Heboh tersebar kabar seorang
mahasiswa ditemukan meninggal dunia di kamar kosannya dalam keadaan badan
berlumuran darah dan kamar yang sangat berantakan. Diduga ia meninggal sekitar
pukul 5 sore dangan motif bunuh diri.
v
Malam ini seperti biasa aku menyusuri
jalan ini, jalan yang dihiasi lampu-lampu antik menyorotkan cahaya berwarna
kuning ke merah-merahan dan rumah-rumah tua peninggalan jaman penjajahan yang
masih telihat kokoh, pepohonan yang besar juga rindang ikut menghiasi. Orang-
orang yang berjalan mulai dari pribumi maupun para wisatawan asing. Becak-becak
yang mundar-mandir sejak tadi tak luput membuat suasana jalan bertambah ramai.
Mereka yang melewati jalan ini terlihat riang, aku sering meperhatikannya mulai
yang menaiki becak yang menunjuk-nunjuk ke sekeliling sambil tertawa dan
tersenyum ke arah teman yang ada di sebelahnya, atau segerombolan orang yang
berfoto atau selfi dengan teman-temannya di dekat rumah-rumah tua atau
lampu-lampu antik ini, biasanya itu para wisatawan. Suasana seperti ini sering
mengingatkanku pada adikku yang jauh di sana. Aku merindukannya.

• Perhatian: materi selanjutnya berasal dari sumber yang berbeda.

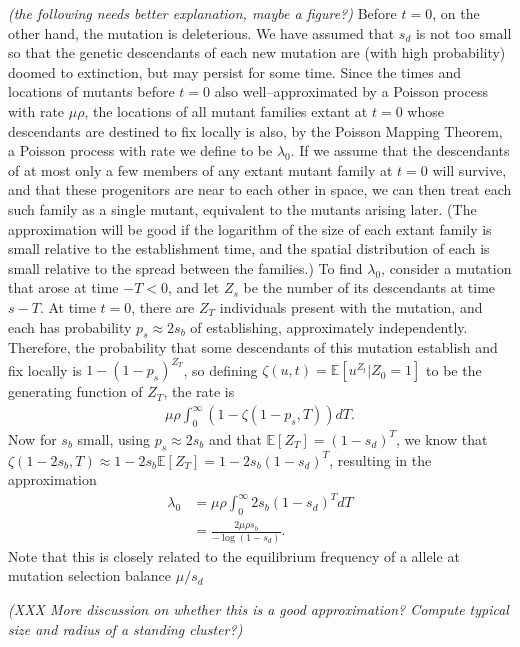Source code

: \documentclass{article}
\newcommand{\plr}[1]{{\it\color{blue}(#1)}}
\newcommand{\E}{\mathbb{E}}
\begin{document}
\plr{the following needs better explanation, maybe a figure?}
Before $t=0$, on the other hand, the mutation is deleterious.
We have assumed that $s_d$ is not too small
so that the genetic descendants of each new mutation are (with high probability) doomed to extinction,
but may persist for some time.
Since the times and locations of mutants before $t=0$ also well--approximated by a Poisson process with rate $\mu \rho$,
the locations of all mutant families extant at $t=0$ whose descendants are destined to fix locally is also,
by the Poisson Mapping Theorem, a Poisson process with rate we define to be $\lambda_0$.
If we assume that the descendants of at most only a few members of any extant mutant family at $t=0$ will survive,
and that these progenitors are near to each other in space, we can then treat each such family as a single mutant,
equivalent to the mutants arising later.
(The approximation will be good if the logarithm of the size of each extant family is small relative to the establishment time,
and the spatial distribution of each is small relative to the spread between the families.)
To find $\lambda_0$, consider a mutation that arose at time $-T<0$, and let $Z_s$ be the number of its descendants at time $s-T$.
At time $t=0$, there are $Z_T$ individuals present with the mutation,
and each has probability $p_s \approx 2s_b$ of establishing, approximately independently.
Therefore, the probability that some descendants of this mutation establish and fix locally is $1-(1-p_s)^{Z_T}$,
so defining $\zeta(u,t) = \E[u^{Z_t} | Z_0=1 ]$ to be the generating function of $Z_T$,
the rate is
\begin{align*}
    \mu \rho \int_0^\infty \left( 1- \zeta(1-p_s,T) \right) dT .
\end{align*}
Now for $s_b$ small, using $p_s \approx 2s_b$ and that $\E[Z_T]=(1-s_d)^T$,
we know that $\zeta(1-2s_b,T) \approx 1-2s_b \E[Z_T] = 1-2s_b (1-s_d)^T$,
resulting in the approximation
\begin{align}
    \lambda_0 &= \mu \rho \int_0^\infty 2s_b (1-s_d)^{T} dT \\
        &= \frac{ 2 \mu \rho s_b }{ -\log(1-s_d) } .
\end{align}
Note that this is closely related to the equilibrium frequency of a
allele at mutation selection balance $\mu/s_d$ \citep{Haldane?}

\plr{XXX More discussion on whether this is a good approximation?  
Compute typical size and radius of a standing cluster?}
\end{document}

Jalan yang ku susuri ini memang
ramai. Tak lama setelah menyusuri jalan ini, di ujung jalan sebelah kanan
banyak pedangan angkringan yang menjual makanan enak dan juga murah. Setiap
malam angkringan itu selalu ramai. Aku menyusuri jalan ke arah kiri menuju
tempat aku beristirahat. Kampusku tidak jauh dari kosanku hanya sekitar 1 km.
Aku sekarang tinggal di kota yang dikenal sebagai daerah istimewa. Aku sangat
menikmati suasana di sini, tinggal di sini, orang-orangnya ramah-ramah,
berjalan kaki setiap malam menikmati suasana yang ramai, suasan ini dulu yang
aku impikan. Tapi tak sesuai dengan apa yang aku impikan saat dulu. Sekarang
aku hanya akan menikmati impian yang tersisa yang mungkin bisa terwujud.
Alasan aku pindah ke kota ini
untuk bernafas lebih lega dari sebelumnya. Di rumahku yang dulu aku sebagai
anak pertama yang harus mengerti setiap peristiwa yang ada di rumah. Aku letih
dengan semua yang aku alami, aku hanya ingin bernafas lega di kota ini,
menikmati setiap langkah kaki setiap jalan yang kususuri, melihat setiap
lekukan yang tampak di setiap wajah orang-orang yang bahagia.
v
awalnya aku hidup dengan keluarga
yang utuh dengan seorang ibu, ayah, adik yang aku sayangi, kita hidup seperti
keluarga biasa. Aku sering bertengkar dengan adikku, tertawa bersama, lalu
bertengkar lagi, itu salah satu cara menunjukkan kasih sayangku kepada adikku.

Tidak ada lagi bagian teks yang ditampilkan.